[SOURCE DATA — start]

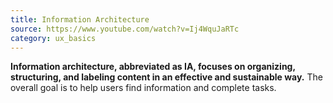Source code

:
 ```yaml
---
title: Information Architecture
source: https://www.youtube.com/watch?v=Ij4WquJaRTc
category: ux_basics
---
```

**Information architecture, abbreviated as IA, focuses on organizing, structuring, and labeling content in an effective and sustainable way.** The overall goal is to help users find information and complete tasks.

[SOURCE DATA — finish]
[SOURCE DATA — start]

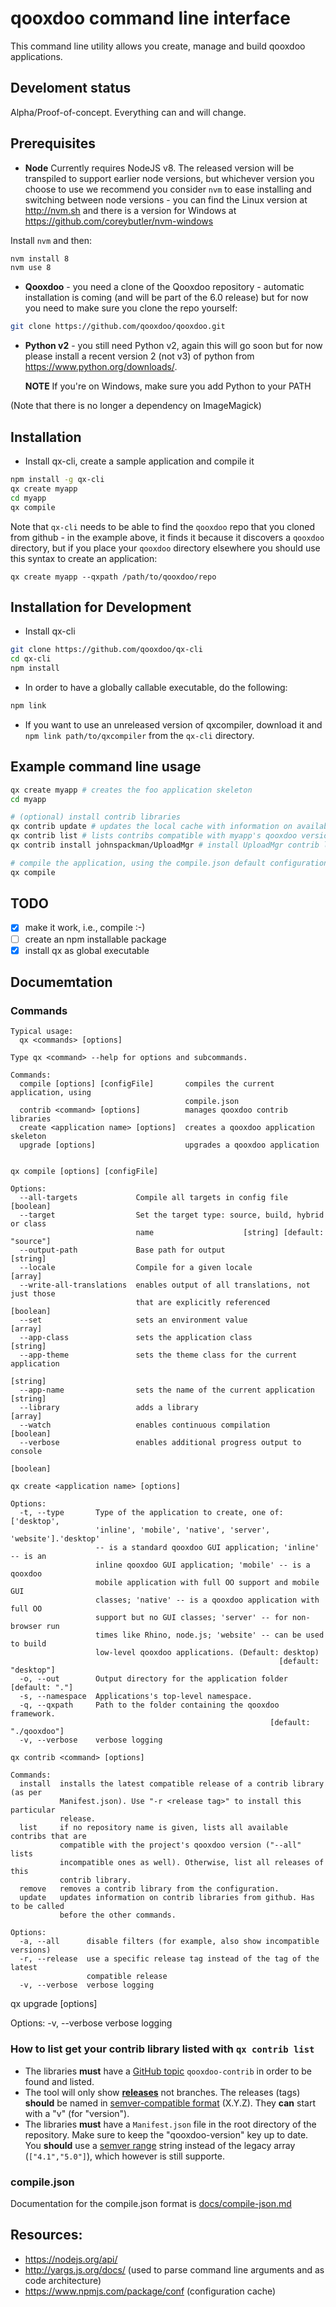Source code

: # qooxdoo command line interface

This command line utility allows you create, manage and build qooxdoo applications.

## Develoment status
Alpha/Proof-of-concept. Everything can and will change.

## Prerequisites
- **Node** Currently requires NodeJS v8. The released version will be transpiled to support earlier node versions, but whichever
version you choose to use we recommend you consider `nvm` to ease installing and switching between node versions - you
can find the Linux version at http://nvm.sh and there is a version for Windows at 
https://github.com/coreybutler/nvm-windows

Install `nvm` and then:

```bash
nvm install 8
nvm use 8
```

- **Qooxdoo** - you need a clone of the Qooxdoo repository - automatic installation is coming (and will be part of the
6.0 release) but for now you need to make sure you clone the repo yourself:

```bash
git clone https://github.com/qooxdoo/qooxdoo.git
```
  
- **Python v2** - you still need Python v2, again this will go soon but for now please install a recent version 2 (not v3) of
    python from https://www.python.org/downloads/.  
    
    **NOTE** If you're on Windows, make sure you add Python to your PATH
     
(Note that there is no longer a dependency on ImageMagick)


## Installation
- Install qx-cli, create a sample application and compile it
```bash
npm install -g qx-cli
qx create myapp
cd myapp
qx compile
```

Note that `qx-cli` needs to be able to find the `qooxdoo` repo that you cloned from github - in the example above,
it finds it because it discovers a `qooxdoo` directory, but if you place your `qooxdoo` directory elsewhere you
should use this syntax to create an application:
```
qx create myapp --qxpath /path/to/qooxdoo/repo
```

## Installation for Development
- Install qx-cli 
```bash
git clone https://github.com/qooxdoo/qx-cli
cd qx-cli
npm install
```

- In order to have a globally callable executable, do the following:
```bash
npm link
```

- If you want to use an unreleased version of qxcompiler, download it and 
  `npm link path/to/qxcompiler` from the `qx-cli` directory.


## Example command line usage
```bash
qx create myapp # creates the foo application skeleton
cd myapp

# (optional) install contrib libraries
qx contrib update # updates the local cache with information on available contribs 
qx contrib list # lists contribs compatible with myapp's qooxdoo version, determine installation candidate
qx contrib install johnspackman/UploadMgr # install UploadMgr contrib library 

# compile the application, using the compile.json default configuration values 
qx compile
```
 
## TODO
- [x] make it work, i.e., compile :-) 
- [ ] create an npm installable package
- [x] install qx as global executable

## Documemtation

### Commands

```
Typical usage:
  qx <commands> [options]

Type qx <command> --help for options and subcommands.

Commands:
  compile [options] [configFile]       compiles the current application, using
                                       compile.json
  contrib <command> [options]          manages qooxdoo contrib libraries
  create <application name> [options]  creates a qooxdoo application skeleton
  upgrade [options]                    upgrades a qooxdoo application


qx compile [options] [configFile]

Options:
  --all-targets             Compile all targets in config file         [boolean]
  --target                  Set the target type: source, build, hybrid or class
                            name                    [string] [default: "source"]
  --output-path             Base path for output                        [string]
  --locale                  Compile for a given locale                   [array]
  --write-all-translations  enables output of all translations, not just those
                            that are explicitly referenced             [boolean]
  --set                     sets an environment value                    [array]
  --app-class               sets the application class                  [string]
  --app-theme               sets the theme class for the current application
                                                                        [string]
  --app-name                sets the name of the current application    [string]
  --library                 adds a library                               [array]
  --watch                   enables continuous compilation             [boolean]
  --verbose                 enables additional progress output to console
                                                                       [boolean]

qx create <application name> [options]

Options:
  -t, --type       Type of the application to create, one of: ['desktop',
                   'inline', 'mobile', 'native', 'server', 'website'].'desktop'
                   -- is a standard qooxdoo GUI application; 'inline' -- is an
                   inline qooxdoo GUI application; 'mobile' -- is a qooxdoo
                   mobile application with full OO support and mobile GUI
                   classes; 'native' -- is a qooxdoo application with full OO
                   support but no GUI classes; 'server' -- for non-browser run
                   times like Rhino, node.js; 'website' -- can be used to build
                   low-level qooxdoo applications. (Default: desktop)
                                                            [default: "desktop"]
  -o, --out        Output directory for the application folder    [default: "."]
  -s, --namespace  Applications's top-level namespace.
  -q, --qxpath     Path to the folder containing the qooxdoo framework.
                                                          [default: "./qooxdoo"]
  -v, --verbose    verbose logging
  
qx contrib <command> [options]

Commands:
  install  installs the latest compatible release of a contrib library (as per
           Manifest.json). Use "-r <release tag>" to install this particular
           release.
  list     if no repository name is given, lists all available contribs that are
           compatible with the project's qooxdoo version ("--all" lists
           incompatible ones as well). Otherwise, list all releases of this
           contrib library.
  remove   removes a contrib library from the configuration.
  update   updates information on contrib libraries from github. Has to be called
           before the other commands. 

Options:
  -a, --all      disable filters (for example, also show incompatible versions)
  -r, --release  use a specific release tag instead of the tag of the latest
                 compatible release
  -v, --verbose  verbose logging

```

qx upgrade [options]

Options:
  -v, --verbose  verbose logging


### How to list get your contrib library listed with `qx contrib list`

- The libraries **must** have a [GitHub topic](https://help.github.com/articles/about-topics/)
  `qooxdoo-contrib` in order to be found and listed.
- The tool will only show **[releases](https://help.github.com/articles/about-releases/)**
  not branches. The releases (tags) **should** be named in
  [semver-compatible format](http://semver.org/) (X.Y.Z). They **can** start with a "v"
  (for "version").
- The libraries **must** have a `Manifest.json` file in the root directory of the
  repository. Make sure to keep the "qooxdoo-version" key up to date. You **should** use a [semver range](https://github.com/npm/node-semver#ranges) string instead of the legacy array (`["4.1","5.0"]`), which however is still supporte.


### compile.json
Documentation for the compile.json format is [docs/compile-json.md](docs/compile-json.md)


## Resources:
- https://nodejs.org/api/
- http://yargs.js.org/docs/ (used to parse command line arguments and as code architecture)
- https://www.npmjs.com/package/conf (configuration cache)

[SOURCE DATA — finish]

### WHAT YOU SHOULD DO
Nothing but a number is wanted: report how many lines in the entries above contain the string "instead".

### OUTPUT FOR THIS EXERCISE
2